• Work order:
Repeat the records below exactly, from the first line through the line containing "инициативу и готовы", and leave out any pictures.

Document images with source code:
══════════

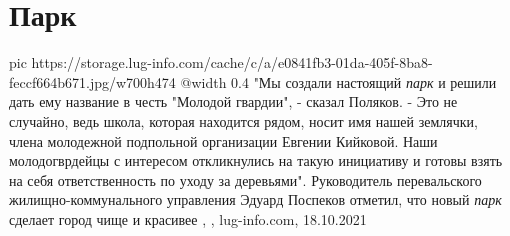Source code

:  
 
 
 
 
\chapter{Парк}

\ifcmt
  pic https://storage.lug-info.com/cache/c/a/e0841fb3-01da-405f-8ba8-feccf664b671.jpg/w700h474
  @width 0.4
\fi
"Мы создали настоящий \emph{парк} и решили дать ему название в честь "Молодой
гвардии", - сказал Поляков. - Это не случайно, ведь школа, которая находится
рядом, носит имя нашей землячки, члена молодежной подпольной организации
Евгении Кийковой. Наши молодогврдейцы с интересом откликнулись на такую
инициативу и готовы взять на себя ответственность по уходу за деревьями".
Руководитель перевальского жилищно-коммунального управления Эдуард Поспеков
отметил, что новый \emph{парк} сделает город чище и красивее
, , lug-info.com, 18.10.2021
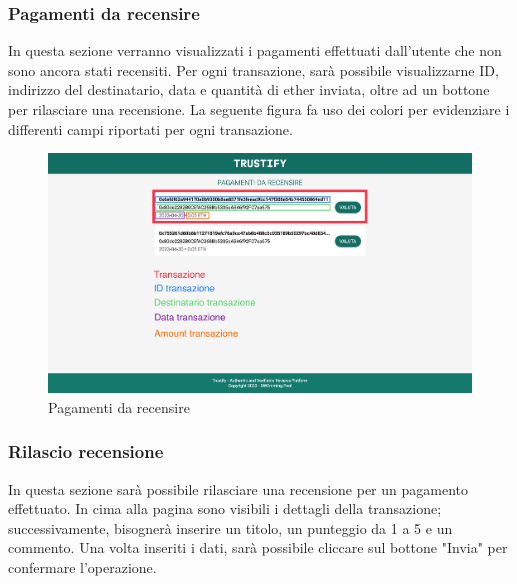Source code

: \subsubsection{Pagamenti da recensire}
In questa sezione verranno visualizzati i pagamenti effettuati dall'utente che non sono ancora stati recensiti. Per ogni transazione, sarà possibile visualizzarne ID, indirizzo del destinatario, data e quantità di ether inviata, oltre ad un bottone per rilasciare una recensione. La seguente figura fa uso dei colori per evidenziare i differenti campi riportati per ogni transazione.
\begin{figure}[H]
    \centering
    \includegraphics[scale=0.18]{src/img/pagamenti.jpg}
    \caption[Pagamenti da recensire]{Pagamenti da recensire\protect\footnotemark}\label{fig:pagamenti}
\end{figure}


\subsubsection{Rilascio recensione}
In questa sezione sarà possibile rilasciare una recensione per un pagamento effettuato. In cima alla pagina sono visibili i dettagli della transazione; successivamente, bisognerà inserire un titolo, un punteggio da 1 a 5 e un commento. Una volta inseriti i dati, sarà possibile cliccare sul bottone "Invia" per confermare l'operazione.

══════════

• Exercise answer:
Source code

:  
 
 
 
 
\chapter{Парк}

\ifcmt
  pic https://storage.lug-info.com/cache/c/a/e0841fb3-01da-405f-8ba8-feccf664b671.jpg/w700h474
  @width 0.4
\fi
"Мы создали настоящий \emph{парк} и решили дать ему название в честь "Молодой
гвардии", - сказал Поляков. - Это не случайно, ведь школа, которая находится
рядом, носит имя нашей землячки, члена молодежной подпольной организации
Евгении Кийковой. Наши молодогврдейцы с интересом откликнулись на такую
инициативу и готовы взять на себя ответственность по уходу за деревьями".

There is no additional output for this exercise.